• [What you will do]: Make an exact transcript of the lines in the data below, starting with the one containing "- Easy to use with a simple API." and going on through the one containing "这时候我发现，看着 LCD 屏幕的", with both included and the pictures left out.

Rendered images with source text

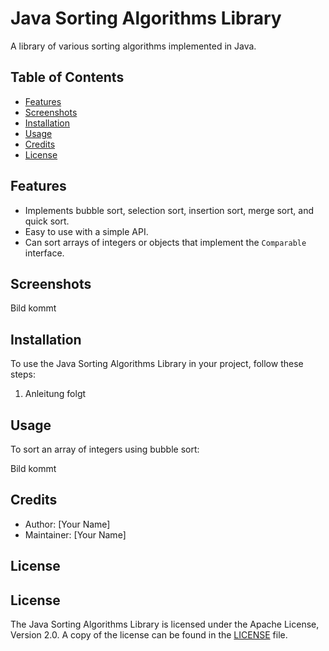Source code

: # Java Sorting Algorithms Library

A library of various sorting algorithms implemented in Java.

## Table of Contents

- [Features](#features)
- [Screenshots](#screenshots)
- [Installation](#installation)
- [Usage](#usage)
- [Credits](#credits)
- [License](#license)

## Features

- Implements bubble sort, selection sort, insertion sort, merge sort, and quick sort.
- Easy to use with a simple API.
- Can sort arrays of integers or objects that implement the `Comparable` interface.

## Screenshots

Bild kommt

## Installation

To use the Java Sorting Algorithms Library in your project, follow these steps:

1. Anleitung folgt

## Usage

To sort an array of integers using bubble sort:

Bild kommt

## Credits

- Author: [Your Name]
- Maintainer: [Your Name]

## License

## License

The Java Sorting Algorithms Library is licensed under the Apache License, Version 2.0.
A copy of the license can be found in the [LICENSE](LICENSE) file.
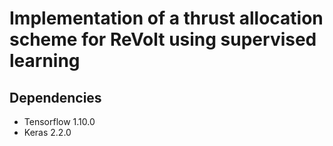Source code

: # Implementation of a thrust allocation scheme for ReVolt using supervised learning

## Dependencies

- Tensorflow 1.10.0
- Keras 2.2.0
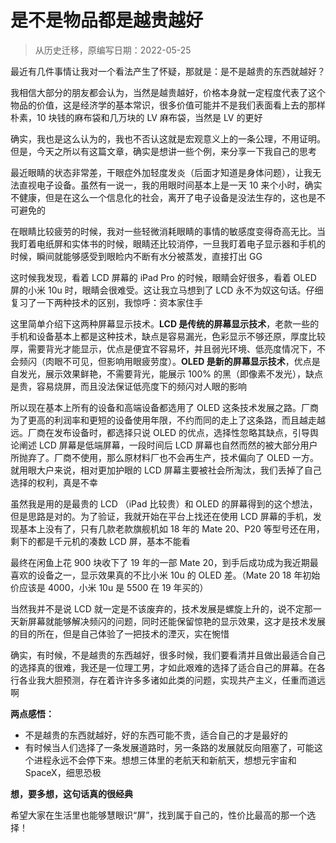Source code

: # 是不是物品都是越贵越好

> 从历史迁移，原编写日期：2022-05-25


最近有几件事情让我对一个看法产生了怀疑，那就是：是不是越贵的东西就越好？

<!-- more -->

我相信大部分的朋友都会认为，当然是越贵越好，价格本身就一定程度代表了这个物品的价值，这是经济学的基本常识，很多价值可能并不是我们表面看上去的那样朴素，10 块钱的麻布袋和几万块的 LV 麻布袋，当然是 LV 的更好

确实，我也是这么认为的，我也不否认这就是宏观意义上的一条公理，不用证明。但是，今天之所以有这篇文章，确实是想讲一些个例，来分享一下我自己的思考

<!-- more -->

最近眼睛的状态非常差，干眼症外加轻度发炎（后面才知道是身体问题），让我无法直视电子设备。虽然有一说一，我的用眼时间基本上是一天 10 来个小时，确实不健康，但是在这么一个信息化的社会，离开了电子设备是没法生存的，这也是不可避免的

在眼睛比较疲劳的时候，我对一些轻微消耗眼睛的事情的敏感度变得奇高无比。当我盯着电纸屏和实体书的时候，眼睛还比较消停，一旦我盯着电子显示器和手机的时候，瞬间就能够感受到眼睑内不断有水分被蒸发，直接打出 GG

这时候我发现，看着 LCD 屏幕的 iPad Pro 的时候，眼睛会好很多，看着 OLED 屏的小米 10u 时，眼睛会很难受。这让我立马想到了 LCD 永不为奴这句话。仔细复习了一下两种技术的区别，我惊呼：资本家住手

这里简单介绍下这两种屏幕显示技术。**LCD 是传统的屏幕显示技术**，老款一些的手机和设备基本上都是这种技术，缺点是容易漏光，色彩显示不够还原，厚度比较厚，需要背光才能显示，优点是便宜不容易坏，并且弱光环境、低亮度情况下，不会频闪（肉眼不可见，但影响用眼疲劳度）。**OLED 是新的屏幕显示技术**，优点是自发光，展示效果鲜艳，不需要背光，能展示 100% 的黑（即像素不发光），缺点是贵，容易烧屏，而且没法保证低亮度下的频闪对人眼的影响

所以现在基本上所有的设备和高端设备都选用了 OLED 这条技术发展之路。厂商为了更高的利润率和更短的设备使用年限，不约而同的走上了这条路，而且越走越远。厂商在发布设备时，都选择只说 OLED 的优点，选择性忽略其缺点，引导舆论阐述 LCD 屏幕是低端屏幕，一段时间后 LCD 屏幕也自然而然的被大部分用户所抛弃了。厂商不使用，那么原材料厂也不会再生产，技术偏向了 OLED 一方。就用眼大户来说，相对更加护眼的 LCD 屏幕主要被社会所淘汰，我们丢掉了自己选择的权利，真是不幸

虽然我是用的是最贵的 LCD （iPad 比较贵）和 OLED 的屏幕得到的这个想法，但是思路是对的。为了验证，我就开始在平台上找还在使用 LCD 屏幕的手机，发现基本上没有了，只有几款老款旗舰机如 18 年的 Mate 20、P20 等型号还在用，剩下的都是千元机的凑数 LCD 屏，基本不能看

最终在闲鱼上花 900 块收下了 19 年的一部 Mate 20，到手后成功成为我近期最喜欢的设备之一，显示效果真的不比小米 10u 的 OLED 差。（Mate 20 18 年初始价应该是 4000，小米 10u 是 5500 在 19 年买的）

当然我并不是说 LCD 就一定是不该废弃的，技术发展是螺旋上升的，说不定那一天新屏幕就能够解决频闪的问题，同时还能保留惊艳的显示效果，这才是技术发展的目的所在，但是自己体验了一把技术的湮灭，实在惋惜

确实，有时候，不是越贵的东西越好，很多时候，我们要看清并且做出最适合自己的选择真的很难，我还是一位理工男，才如此艰难的选择了适合自己的屏幕。在各行各业我大胆预测，存在着许许多多诸如此类的问题，实现共产主义，任重而道远啊

**两点感悟：**

- 不是越贵的东西就越好，好的东西可能不贵，适合自己的才是最好的
- 有时候当人们选择了一条发展道路时，另一条路的发展就反向阻塞了，可能这个进程永远不会停下来。想想三体里的老航天和新航天，想想元宇宙和 SpaceX，细思恐极

**想，要多想，这句话真的很经典**

希望大家在生活里也能够慧眼识“屏”，找到属于自己的，性价比最高的那一个选择！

• [Your response]:
- Easy to use with a simple API.
- Can sort arrays of integers or objects that implement the `Comparable` interface.

## Screenshots

Bild kommt

## Installation

To use the Java Sorting Algorithms Library in your project, follow these steps:

1. Anleitung folgt

## Usage

To sort an array of integers using bubble sort:

Bild kommt

## Credits

- Author: [Your Name]
- Maintainer: [Your Name]

## License

## License

The Java Sorting Algorithms Library is licensed under the Apache License, Version 2.0.
A copy of the license can be found in the [LICENSE](LICENSE) file.
Source code

: # Implementation of a thrust allocation scheme for ReVolt using supervised learning

## Dependencies

- Tensorflow 1.10.0
- Keras 2.2.0
Source code

: # 是不是物品都是越贵越好

> 从历史迁移，原编写日期：2022-05-25


最近有几件事情让我对一个看法产生了怀疑，那就是：是不是越贵的东西就越好？

<!-- more -->

我相信大部分的朋友都会认为，当然是越贵越好，价格本身就一定程度代表了这个物品的价值，这是经济学的基本常识，很多价值可能并不是我们表面看上去的那样朴素，10 块钱的麻布袋和几万块的 LV 麻布袋，当然是 LV 的更好

确实，我也是这么认为的，我也不否认这就是宏观意义上的一条公理，不用证明。但是，今天之所以有这篇文章，确实是想讲一些个例，来分享一下我自己的思考

<!-- more -->

最近眼睛的状态非常差，干眼症外加轻度发炎（后面才知道是身体问题），让我无法直视电子设备。虽然有一说一，我的用眼时间基本上是一天 10 来个小时，确实不健康，但是在这么一个信息化的社会，离开了电子设备是没法生存的，这也是不可避免的

在眼睛比较疲劳的时候，我对一些轻微消耗眼睛的事情的敏感度变得奇高无比。当我盯着电纸屏和实体书的时候，眼睛还比较消停，一旦我盯着电子显示器和手机的时候，瞬间就能够感受到眼睑内不断有水分被蒸发，直接打出 GG

这时候我发现，看着 LCD 屏幕的 iPad Pro 的时候，眼睛会好很多，看着 OLED 屏的小米 10u 时，眼睛会很难受。这让我立马想到了 LCD 永不为奴这句话。仔细复习了一下两种技术的区别，我惊呼：资本家住手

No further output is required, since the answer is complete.